* _Exercise directions_
Determine the number of lines below that contain "Python". Write nothing but that number.
═══ Provided data
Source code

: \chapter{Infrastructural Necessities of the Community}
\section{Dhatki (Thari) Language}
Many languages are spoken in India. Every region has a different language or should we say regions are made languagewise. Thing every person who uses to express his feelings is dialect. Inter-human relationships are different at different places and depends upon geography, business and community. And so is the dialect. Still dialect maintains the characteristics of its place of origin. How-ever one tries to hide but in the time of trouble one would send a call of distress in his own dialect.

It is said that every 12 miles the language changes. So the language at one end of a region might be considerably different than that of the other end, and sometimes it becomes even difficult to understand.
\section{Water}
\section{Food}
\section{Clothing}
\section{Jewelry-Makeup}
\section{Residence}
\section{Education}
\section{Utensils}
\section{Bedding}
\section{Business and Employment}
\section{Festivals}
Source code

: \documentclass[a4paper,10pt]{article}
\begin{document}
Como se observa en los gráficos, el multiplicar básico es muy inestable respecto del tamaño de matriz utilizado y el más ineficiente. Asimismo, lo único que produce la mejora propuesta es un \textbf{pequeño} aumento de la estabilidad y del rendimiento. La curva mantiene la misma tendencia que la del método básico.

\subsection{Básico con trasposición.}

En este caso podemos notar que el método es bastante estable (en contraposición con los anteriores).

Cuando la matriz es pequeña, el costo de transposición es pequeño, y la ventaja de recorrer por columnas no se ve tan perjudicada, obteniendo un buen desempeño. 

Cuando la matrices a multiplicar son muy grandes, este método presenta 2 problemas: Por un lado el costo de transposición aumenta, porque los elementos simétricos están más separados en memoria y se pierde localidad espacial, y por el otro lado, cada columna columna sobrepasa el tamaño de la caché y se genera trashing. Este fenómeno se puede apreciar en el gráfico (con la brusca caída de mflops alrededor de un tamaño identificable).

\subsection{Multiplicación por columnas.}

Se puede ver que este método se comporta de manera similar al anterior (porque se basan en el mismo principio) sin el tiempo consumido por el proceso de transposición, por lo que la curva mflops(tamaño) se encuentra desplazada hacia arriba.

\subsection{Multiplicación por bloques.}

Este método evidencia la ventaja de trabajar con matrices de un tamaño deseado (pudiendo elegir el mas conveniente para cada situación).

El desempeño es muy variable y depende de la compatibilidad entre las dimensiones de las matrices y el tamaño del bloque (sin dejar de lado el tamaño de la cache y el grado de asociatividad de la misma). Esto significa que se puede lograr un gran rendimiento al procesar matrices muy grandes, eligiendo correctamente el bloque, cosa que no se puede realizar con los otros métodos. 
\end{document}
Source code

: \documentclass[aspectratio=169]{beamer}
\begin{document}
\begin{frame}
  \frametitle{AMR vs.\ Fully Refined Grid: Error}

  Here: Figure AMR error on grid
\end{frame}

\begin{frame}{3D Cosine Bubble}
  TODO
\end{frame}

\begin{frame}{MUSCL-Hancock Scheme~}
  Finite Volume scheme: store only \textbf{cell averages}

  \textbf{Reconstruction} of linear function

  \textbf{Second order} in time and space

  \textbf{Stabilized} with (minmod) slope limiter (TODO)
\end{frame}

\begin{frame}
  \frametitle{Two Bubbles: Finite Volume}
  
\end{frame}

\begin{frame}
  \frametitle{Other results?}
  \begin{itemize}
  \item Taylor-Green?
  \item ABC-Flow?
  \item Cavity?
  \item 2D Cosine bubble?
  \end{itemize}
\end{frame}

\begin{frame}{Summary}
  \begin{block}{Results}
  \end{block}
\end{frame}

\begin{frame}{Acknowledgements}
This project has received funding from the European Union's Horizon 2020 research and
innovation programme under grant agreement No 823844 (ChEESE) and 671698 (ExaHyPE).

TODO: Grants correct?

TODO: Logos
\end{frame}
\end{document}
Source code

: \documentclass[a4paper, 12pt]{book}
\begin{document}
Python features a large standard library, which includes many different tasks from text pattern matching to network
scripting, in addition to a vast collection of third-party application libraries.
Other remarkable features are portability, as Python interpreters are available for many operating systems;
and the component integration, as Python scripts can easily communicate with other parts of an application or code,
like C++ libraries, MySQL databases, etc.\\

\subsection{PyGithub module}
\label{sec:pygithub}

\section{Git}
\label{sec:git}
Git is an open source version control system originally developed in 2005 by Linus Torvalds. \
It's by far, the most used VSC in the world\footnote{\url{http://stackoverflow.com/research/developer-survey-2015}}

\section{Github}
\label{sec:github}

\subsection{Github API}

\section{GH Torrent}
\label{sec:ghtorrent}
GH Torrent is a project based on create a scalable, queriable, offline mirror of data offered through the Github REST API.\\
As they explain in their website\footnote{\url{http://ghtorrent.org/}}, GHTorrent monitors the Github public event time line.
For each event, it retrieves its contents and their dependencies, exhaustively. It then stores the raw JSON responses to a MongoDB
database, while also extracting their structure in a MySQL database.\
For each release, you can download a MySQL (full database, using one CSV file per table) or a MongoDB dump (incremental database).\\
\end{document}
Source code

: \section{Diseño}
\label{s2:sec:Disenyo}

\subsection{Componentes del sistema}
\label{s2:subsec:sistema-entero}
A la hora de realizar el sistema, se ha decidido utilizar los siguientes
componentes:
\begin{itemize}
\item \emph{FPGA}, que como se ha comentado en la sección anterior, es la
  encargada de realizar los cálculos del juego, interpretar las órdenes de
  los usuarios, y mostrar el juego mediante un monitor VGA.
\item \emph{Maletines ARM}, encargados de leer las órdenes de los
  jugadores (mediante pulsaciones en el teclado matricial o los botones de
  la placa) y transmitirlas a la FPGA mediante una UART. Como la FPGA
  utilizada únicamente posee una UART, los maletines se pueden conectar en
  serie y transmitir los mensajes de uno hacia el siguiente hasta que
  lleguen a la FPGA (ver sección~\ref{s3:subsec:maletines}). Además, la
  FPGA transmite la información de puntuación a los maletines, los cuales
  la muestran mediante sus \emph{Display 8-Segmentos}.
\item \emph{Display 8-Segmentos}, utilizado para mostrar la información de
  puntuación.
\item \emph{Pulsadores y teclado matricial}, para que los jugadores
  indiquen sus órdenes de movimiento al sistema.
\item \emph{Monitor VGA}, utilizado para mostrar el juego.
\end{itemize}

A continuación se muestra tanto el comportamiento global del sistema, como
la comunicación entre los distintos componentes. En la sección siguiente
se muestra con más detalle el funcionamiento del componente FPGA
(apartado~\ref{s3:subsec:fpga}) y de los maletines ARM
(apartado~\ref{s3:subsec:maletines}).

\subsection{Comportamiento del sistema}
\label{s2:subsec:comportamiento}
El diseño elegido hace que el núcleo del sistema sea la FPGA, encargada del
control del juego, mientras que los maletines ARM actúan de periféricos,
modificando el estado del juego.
══════
* _Written response_
3